If you have taxable earnings, you can also save for your retirement in a traditional IRA, which allows you to defer taxes, such as a 401 (k). It makes sense if you are in a higher tax bracket now than you will be later. In 2021, the contribution limit for a Traditional IRA is $ 6,000 or $ 7,000 if you are 50 or older.
And, if you or your spouse doesn’t have 401 (k) from work, some contributions you make to a traditional IRA are deductible, depending on other aspects of your finances.
One of the benefits of these accounts is that they can give investors more freedom in deciding how to invest their money than a traditional employer sponsored 401 (k). In an IRA, investors can typically select their own stocks, bonds, mutual funds, exchange-traded funds, and more, instead of choosing from a limited number of options through their plan.
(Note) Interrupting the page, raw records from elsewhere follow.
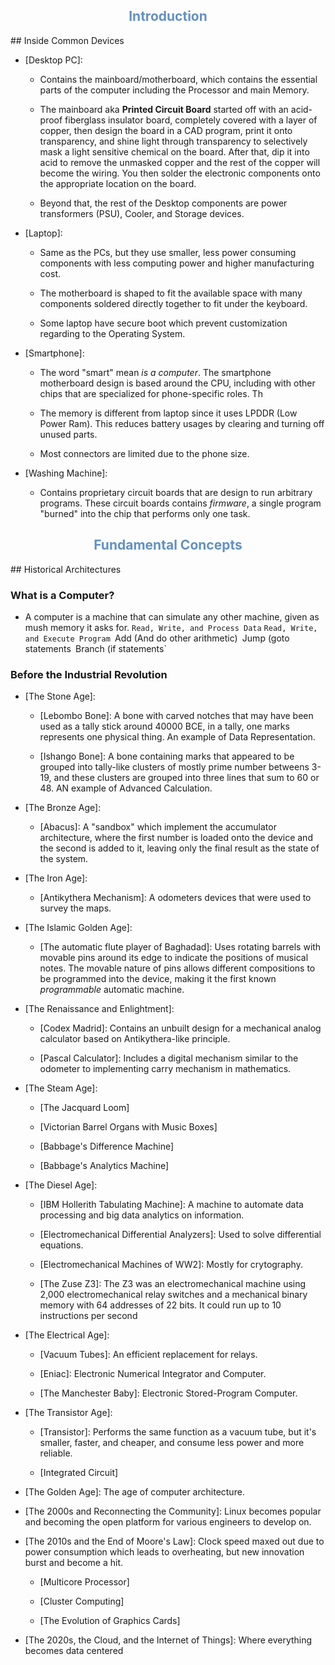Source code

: 
<h2 style="color:#6290C3"><center> Introduction </center></h2>
## Inside Common Devices

- [Desktop PC]: 
	
	
	- Contains the mainboard/motherboard, which contains the essential parts of the computer including the Processor and main Memory. 
		
	- The mainboard aka **Printed Circuit Board** started off with an acid-proof fiberglass insulator board, completely covered with a layer of copper, then design the board in a CAD program, print it onto transparency, and shine light through transparency to selectively mask a light sensitive chemical on the board. After that, dip it into acid to remove the unmasked copper and the rest of the copper will become the wiring. You then solder the electronic components onto the appropriate location on the board. 
		
	- Beyond that, the rest of the Desktop components are power transformers (PSU), Cooler, and Storage devices.
	
- [Laptop]:
	
	- Same as the PCs, but they use smaller, less power consuming components with less computing power and higher manufacturing cost.
		
	- The motherboard is shaped to fit the available space with many components soldered directly together to fit under the keyboard.
		
	- Some laptop have secure boot which prevent customization regarding to the Operating System.
	
- [Smartphone]:  
	
	- The word "smart" mean *is a computer*. The smartphone motherboard design is based around the CPU, including with other chips that are specialized for phone-specific roles. Th
		
	- The memory is different from laptop since it uses LPDDR (Low Power Ram). This reduces battery usages by clearing and turning off unused parts.
		
	- Most connectors are limited due to the phone size.
	
- [Washing Machine]: 
	
	- Contains proprietary circuit boards that are design to run arbitrary programs. These circuit boards contains *firmware*, a single program "burned" into the chip that performs only one task.

<h2 style="color:#6290C3"><center> Fundamental Concepts </center></h2>
## Historical Architectures

### What is a Computer?

- A computer is a machine that can simulate any other machine, given as mush memory it asks for.
	`Read, Write, and Process Data`
	`Read, Write, and Execute Program
	`Add (And do other arithmetic)`
	`Jump (goto statements`
	`Branch (if statements`

### Before the Industrial Revolution

- [The Stone Age]:
	
	- [Lebombo Bone]: A bone with carved notches that may have been used as a tally stick around 40000 BCE, in a tally, one marks represents one physical thing. An example of Data Representation.
		
	- [Ishango Bone]: A bone containing marks that appeared to be grouped into tally-like clusters of mostly prime number betweens 3-19, and these clusters are grouped into three lines that sum to 60 or 48. AN example of Advanced Calculation.
	
- [The Bronze Age]:
	
	- [Abacus]: A "sandbox" which implement the accumulator architecture, where the first number is loaded onto the device and the second is added to it, leaving only the final result as the state of the system.
	
- [The Iron Age]: 
	
	- [Antikythera Mechanism]: A odometers devices that were used to survey the maps.
	
- [The Islamic Golden Age]:
	
	- [The automatic flute player of Baghadad]: Uses rotating barrels with movable pins around its edge to indicate the positions of musical notes. The movable nature of pins allows different compositions to be programmed into the device, making it the first known *programmable* automatic machine.
	
- [The Renaissance and Enlightment]:
	
	- [Codex Madrid]: Contains an unbuilt design for a mechanical analog calculator based on Antikythera-like principle.
		
	- [Pascal Calculator]: Includes a digital mechanism similar to the odometer to implementing carry mechanism in mathematics.
	
- [The Steam Age]: 
	
	- [The Jacquard Loom]
		
	- [Victorian Barrel Organs with Music Boxes]
		
	- [Babbage's Difference Machine]
		
	- [Babbage's Analytics Machine]
	
- [The Diesel Age]: 
	
	- [IBM Hollerith Tabulating Machine]: A machine to automate data processing and big data analytics on information.
		
	- [Electromechanical Differential Analyzers]: Used to solve differential equations.
		
	- [Electromechanical Machines of WW2]: Mostly for crytography.
		
	- [The Zuse Z3]: The Z3 was an electromechanical machine using 2,000 electromechanical relay switches and a mechanical binary memory with 64 addresses of 22 bits. It could run up to 10 instructions per second
	
- [The Electrical Age]: 
	
	- [Vacuum Tubes]: An efficient replacement for relays.
		
	- [Eniac]: Electronic Numerical Integrator and Computer.
		
	- [The Manchester Baby]: Electronic Stored-Program Computer.
	
- [The Transistor Age]:
	
	- [Transistor]: Performs the same function as a vacuum tube, but it's smaller, faster, and cheaper, and consume less power and more reliable.
		
	- [Integrated Circuit]
	
- [The Golden Age]: The age of computer architecture.
	
- [The 2000s and Reconnecting the Community]: Linux becomes popular and becoming the open platform for various engineers to develop on.
	
- [The 2010s and the End of Moore's Law]: Clock speed maxed out due to power consumption which leads to overheating, but new innovation burst and become a hit.
	
	- [Multicore Processor]
		
	- [Cluster Computing]
		
	- [The Evolution of Graphics Cards]
	
- [The 2020s, the Cloud, and the Internet of Things]: Where everything becomes data centered
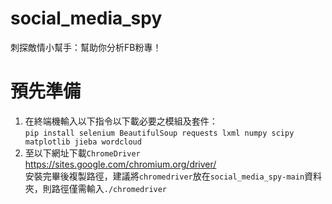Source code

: # social_media_spy
刺探敵情小幫手：幫助你分析FB粉專！  

# 預先準備
1. 在終端機輸入以下指令以下載必要之模組及套件：  
`pip install selenium BeautifulSoup requests lxml numpy scipy matplotlib jieba wordcloud`
2. 至以下網址下載`ChromeDriver`  
https://sites.google.com/chromium.org/driver/  
安裝完畢後複製路徑，建議將`chromedriver`放在`social_media_spy-main`資料夾，則路徑僅需輸入`./chromedriver`  

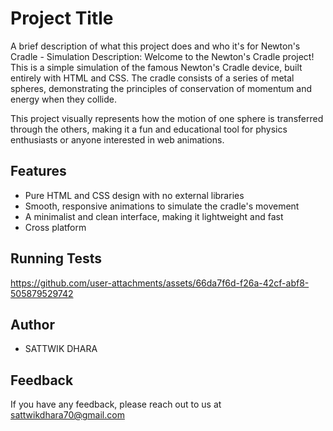 
# Project Title

A brief description of what this project does and who it's for
Newton's Cradle - Simulation
Description:
Welcome to the Newton's Cradle project! This is a simple simulation of the famous Newton's Cradle device, built entirely with HTML and CSS. The cradle consists of a series of metal spheres, demonstrating the principles of conservation of momentum and energy when they collide.

This project visually represents how the motion of one sphere is transferred through the others, making it a fun and educational tool for physics enthusiasts or anyone interested in web animations.



## Features

- Pure HTML and CSS design with no external libraries
- Smooth, responsive animations to simulate the cradle's movement
- A minimalist and clean interface, making it lightweight and fast
- Cross platform
  
## Running Tests
https://github.com/user-attachments/assets/66da7f6d-f26a-42cf-abf8-505879529742
## Author

- SATTWIK DHARA


## Feedback

If you have any feedback, please reach out to us at sattwikdhara70@gmail.com




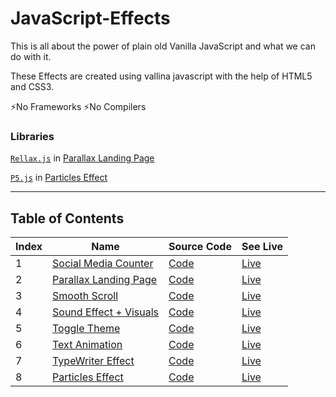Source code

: # JavaScript-Effects

This is all about the power of plain old Vanilla JavaScript and what we can do with it.

These Effects are created using vallina javascript with the help of HTML5 and CSS3.

⚡No Frameworks ⚡No Compilers

### **Libraries**

[`Rellax.js`](https://dixonandmoe.com/rellax/) in [Parallax Landing Page](https://akshay2996.github.io/JavaScript-Effects/Parallax-Landing-Page/index.html)

[`P5.js`](https://p5js.org/) in [Particles Effect](https://akshay2996.github.io/JavaScript-Effects/Particles-Effect/)

<hr />

## Table of Contents

| Index | Name                           | Source Code                    | See Live     |
|-------|--------------------------------|--------------------------------|----------|
| 1     | [Social Media Counter](https://akshay2996.github.io/JavaScript-Effects/Animated-Counter/index.html) | [Code](Animated-Counter/)      | [Live](https://akshay2996.github.io/JavaScript-Effects/Animated-Counter/index.html) |
| 2     | [Parallax Landing Page](https://akshay2996.github.io/JavaScript-Effects/Parallax-Landing-Page/index.html)      | [Code](Parallax-Landing-Page/) | [Live](https://akshay2996.github.io/JavaScript-Effects/Parallax-Landing-Page/index.html) |
| 3     | [Smooth Scroll](https://akshay2996.github.io/JavaScript-Effects/Smooth-Scroll/index.html)              | [Code](Smooth-Scroll/)         | [Live](https://akshay2996.github.io/JavaScript-Effects/Smooth-Scroll/index.html) |
| 4     | [Sound Effect + Visuals](https://akshay2996.github.io/JavaScript-Effects/Sound-Effects/index.html)     | [Code](Sound-Effects/)         | [Live](https://akshay2996.github.io/JavaScript-Effects/Sound-Effects/index.html) |
| 5     | [Toggle Theme](https://akshay2996.github.io/JavaScript-Effects/Switch-Theme/index.html)               | [Code](Switch-Theme/)          | [Live](https://akshay2996.github.io/JavaScript-Effects/Switch-Theme/index.html) |
| 6     | [Text Animation](https://akshay2996.github.io/JavaScript-Effects/Text-Animation/index.html)             | [Code](Text-Animation/)        | [Live](https://akshay2996.github.io/JavaScript-Effects/Text-Animation/index.html) |
| 7     | [TypeWriter Effect](https://akshay2996.github.io/JavaScript-Effects/TypeWriter-Effect/index.html)          | [Code](TypeWriter-Effect/)     | [Live](https://akshay2996.github.io/JavaScript-Effects/TypeWriter-Effect/index.html) |
| 8     | [Particles Effect](https://akshay2996.github.io/JavaScript-Effects/Particles-Effect/)          | [Code](Particles-Effect/)     | [Live](https://akshay2996.github.io/JavaScript-Effects/Particles-Effect/) |

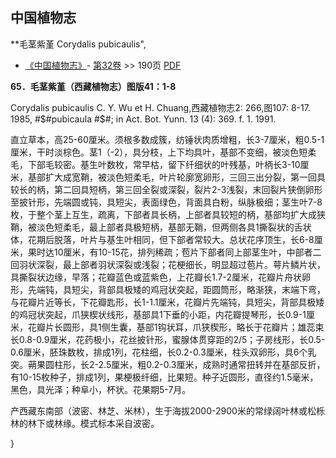 
## 中国植物志

**毛茎紫堇 Corydalis pubicaulis",

* [《中国植物志》](http://www.iplant.cn/frps)- [第32卷](http://www.iplant.cn/frps/vol/32) >> 190页 [PDF](http://www.iplant.cn/frps/pdf/32/190.pdf)

**65．毛茎紫堇（西藏植物志）图版41：1-8**

Corydalis pubicaulis C. Y. Wu et H. Chuang,西藏植物志2: 266,图107: 8-17. 1985, #$#pubicaula #$#; in Act. Bot. Yunn. 13 (4): 369. f. 1. 1991.

直立草本，高25-60厘米。须根多数成簇，纺锤状肉质增粗，长3-7厘米，粗0.5-1厘米，干时淡棕色。茎1（-2），具分枝，上下均具叶，基部不变细，被淡色短柔毛，下部毛较密。基生叶数枚，常早枯，留下纤细状的叶残基，叶柄长3-10厘米，基部扩大成宽鞘，被淡色短柔毛，叶片轮廓宽卵形，三回三出分裂，第一回具较长的柄，第二回具短柄，第三回全裂或深裂，裂片2-3浅裂，末回裂片狭倒卵形至披针形，先端圆或钝，具短尖，表面绿色，背面具白粉，纵脉极细；茎生叶7-8枚，于整个茎上互生，疏离，下部者具长柄，上部者具较短的柄，基部均扩大成狭鞘，被淡色短柔毛，最上部者具极短柄，基部无鞘，但两侧各具1撕裂状的舌状体，花期后脱落，叶片与基生叶相同，但下部者常较大。总状花序顶生，长6-8厘米，果时达10厘米，有10-15花，排列稀疏；苞片下部者同上部茎生叶，中部者二回羽状深裂，最上部者羽状深裂或浅裂；花梗细长，明显超过苞片。萼片鳞片状，具撕裂状边缘，早落；花瓣蓝色或蓝紫色，上花瓣长1.7-2厘米，花瓣片舟状卵形，先端钝，具短尖，背部具极矮的鸡冠状突起，距圆筒形，略渐狭，末端下弯，与花瓣片近等长，下花瓣匙形，长1-1.1厘米，花瓣片先端钝，具短尖，背部具极矮的鸡冠状突起，爪狭楔状线形，基部具1下垂的小距，内花瓣提琴形，长0.9-1厘米，花瓣片长圆形，具1侧生囊，基部1钩状耳，爪狭楔形，略长于花瓣片；雄蕊束长0.8-0.9厘米，花药极小，花丝披针形，蜜腺体贯穿距的2/5；子房线形，长0.5-0.6厘米，胚珠数枚，排成1列，花柱细，长0.2-0.3厘米，柱头双卵形，具6个乳突。蒴果圆柱形，长2-2.5厘米，粗0.2-0.3厘米，成熟时通常扭转并在基部反折，有10-15枚种子，排成1列，果梗极纤细，比果短。种子近圆形，直径约1.5毫米，黑色，具光泽；种阜小，杯状。花果期5-7月。

产西藏东南部（波密、林芝、米林），生于海拔2000-2900米的常绿阔叶林或松栎林的林下或林缘。模式标本采自波密。

}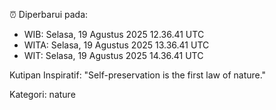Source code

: ⏰ Diperbarui pada:
- WIB: Selasa, 19 Agustus 2025 12.36.41 UTC
- WITA: Selasa, 19 Agustus 2025 13.36.41 UTC
- WIT: Selasa, 19 Agustus 2025 14.36.41 UTC

Kutipan Inspiratif:
"Self-preservation is the first law of nature."


Kategori: nature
âYou really have a full open architecture in terms of what you can invest in with a Roth IRA,â said Rob Greenman, CFP and director of growth and partner at Vista Capital Partners in Portland, Oregon.
Of course, this could also be a problem for investors if they try to time the market, choose risky investments, or don’t have a well-balanced portfolio, he said, so caution is always in order.
Regular brokerage accounts
If you don’t want to open an IRA, you can also save for your retirement in a traditional brokerage account, where you can still invest in the markets to make your money grow over time.
This option would give you the most freedom in terms of contributing and withdrawing, but also mean that you wouldn’t get the tax benefits you would see in an IRA. If you trade on a regular brokerage account often, you might face a big tax bill, which won’t happen if you use a Roth IRA.
âThe only thing that is better than membership is tax-free membership,â Greenman said.